If rules were broken, how can the NCAA punish Michigan State?

There is no formal policy that outlines what happens to schools that fail to live up to NCAA “principles” and “commitments.” That doesn’t mean the NCAA can’t do anything. The NCAA has gone off book to punish schools and people. But college sports’ governing body is not used to processing cases as serious as this one.

After Sandusky’s crimes came to light, Penn State submitted to an independent investigation by former FBI director Louis Freeh, and the NCAA used the findings in Freeh’s report to help determine the sanctions. Penn State had to pay a $60 million fine, lost football scholarship slots, and was to be banned from the postseason in that sport for four years, among other sanctions. Some of them were later rolled back. Internal emails suggested that the NCAA, long entangled in lawsuits over its Penn State sanctions, was uncomfortable about punishing future athletes for old crimes.

At Michigan State, punishment of specific sports teams appears less likely, because Nassar was a faculty member who dealt with athletes across multiple sports. At Penn State, Sandusky was an assistant coach assigned to just the football team.

The NCAA could more easily punish any individuals who broke rules in enabling Nassar’s abuse. The organization’s most common tool to that effect is a show-cause, where it requires any athletic department looking to hire that person “show cause” for why it should be allowed to make that hire. Here is one reference point:

The precedent here is Dave Bliss, whose role in the Baylor basketball scandal went so far beyond the violation of NCAA bylaws that the COI effectively banned him from college basketball (at least in the NCAA) forever.

In the course of investigating Michigan State over the Nassar case, the NCAA could possibly find a violation that had nothing to do with Nassar. In that case, the NCAA would have to make a decision on whether or not to pursue it.

How can the NCAA compel Michigan State to cooperate?

The NCAA does not have subpoena power. Michigan State says it will cooperate fully with the organization.

In a separate matter, Outside the Lines reported that the school had previously withheld information for years from federal officials who had been monitoring the school’s Title IX compliance.

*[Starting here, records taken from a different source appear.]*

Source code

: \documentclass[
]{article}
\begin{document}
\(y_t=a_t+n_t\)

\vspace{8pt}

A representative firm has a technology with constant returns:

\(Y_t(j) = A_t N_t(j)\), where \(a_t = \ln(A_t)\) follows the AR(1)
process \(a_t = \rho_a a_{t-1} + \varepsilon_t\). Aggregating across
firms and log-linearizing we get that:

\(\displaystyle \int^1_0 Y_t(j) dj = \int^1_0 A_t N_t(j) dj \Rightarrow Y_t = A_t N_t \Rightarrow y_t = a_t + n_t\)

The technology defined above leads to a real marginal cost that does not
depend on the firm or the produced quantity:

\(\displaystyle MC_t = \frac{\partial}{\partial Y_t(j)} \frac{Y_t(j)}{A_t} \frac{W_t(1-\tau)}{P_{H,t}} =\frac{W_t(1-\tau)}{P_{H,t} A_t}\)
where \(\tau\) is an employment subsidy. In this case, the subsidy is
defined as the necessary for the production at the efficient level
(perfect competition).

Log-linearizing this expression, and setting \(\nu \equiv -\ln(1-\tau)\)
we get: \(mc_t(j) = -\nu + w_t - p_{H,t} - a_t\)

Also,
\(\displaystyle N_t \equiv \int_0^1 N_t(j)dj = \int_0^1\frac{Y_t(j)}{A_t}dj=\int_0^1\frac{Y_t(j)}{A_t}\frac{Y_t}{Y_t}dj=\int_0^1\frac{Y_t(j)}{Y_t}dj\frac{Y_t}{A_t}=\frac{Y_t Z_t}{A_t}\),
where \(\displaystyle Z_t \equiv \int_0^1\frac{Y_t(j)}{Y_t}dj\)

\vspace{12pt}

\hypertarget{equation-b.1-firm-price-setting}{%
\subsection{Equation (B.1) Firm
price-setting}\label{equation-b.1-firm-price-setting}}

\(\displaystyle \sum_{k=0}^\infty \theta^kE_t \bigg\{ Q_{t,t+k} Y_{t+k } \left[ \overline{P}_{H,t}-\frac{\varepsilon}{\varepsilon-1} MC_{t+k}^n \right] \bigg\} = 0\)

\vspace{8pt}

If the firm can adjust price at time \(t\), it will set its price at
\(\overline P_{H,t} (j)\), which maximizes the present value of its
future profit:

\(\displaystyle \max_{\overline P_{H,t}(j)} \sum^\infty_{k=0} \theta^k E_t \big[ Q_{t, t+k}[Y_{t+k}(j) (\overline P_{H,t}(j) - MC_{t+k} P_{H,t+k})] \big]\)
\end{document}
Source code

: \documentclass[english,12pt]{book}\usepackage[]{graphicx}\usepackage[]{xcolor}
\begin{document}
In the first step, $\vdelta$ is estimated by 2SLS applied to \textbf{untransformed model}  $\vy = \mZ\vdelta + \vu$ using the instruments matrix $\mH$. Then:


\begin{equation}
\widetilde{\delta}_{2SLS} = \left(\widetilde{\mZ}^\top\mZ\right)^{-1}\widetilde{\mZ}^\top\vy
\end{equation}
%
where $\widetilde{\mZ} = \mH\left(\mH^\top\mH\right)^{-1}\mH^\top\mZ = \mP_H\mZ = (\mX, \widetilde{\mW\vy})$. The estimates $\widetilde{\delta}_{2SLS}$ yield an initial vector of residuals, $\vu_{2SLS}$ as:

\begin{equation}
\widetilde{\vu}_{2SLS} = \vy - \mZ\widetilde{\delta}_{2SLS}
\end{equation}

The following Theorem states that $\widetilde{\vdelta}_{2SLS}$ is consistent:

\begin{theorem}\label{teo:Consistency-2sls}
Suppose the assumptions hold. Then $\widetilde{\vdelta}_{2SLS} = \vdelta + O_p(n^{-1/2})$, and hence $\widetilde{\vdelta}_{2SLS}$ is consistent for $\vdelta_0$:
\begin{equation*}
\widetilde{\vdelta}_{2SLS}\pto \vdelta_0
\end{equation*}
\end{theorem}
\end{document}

Much of the NCAA’s work comes down to politics and backroom dealing. If Michigan State doesn’t cooperate, the NCAA could use the threat of sanctions to pressure the school. The NCAA can’t levy legal consequences on MSU, but in the insular world of college sports, the organization can do whatever it wants as long as committee members vote on it. That is true whether the rulebook has solutions or not.

How long could an NCAA investigation take?

We don’t know. Late in 2017, the NCAA concluded an investigation into academic fraud at the University of North Carolina. It began in 2010.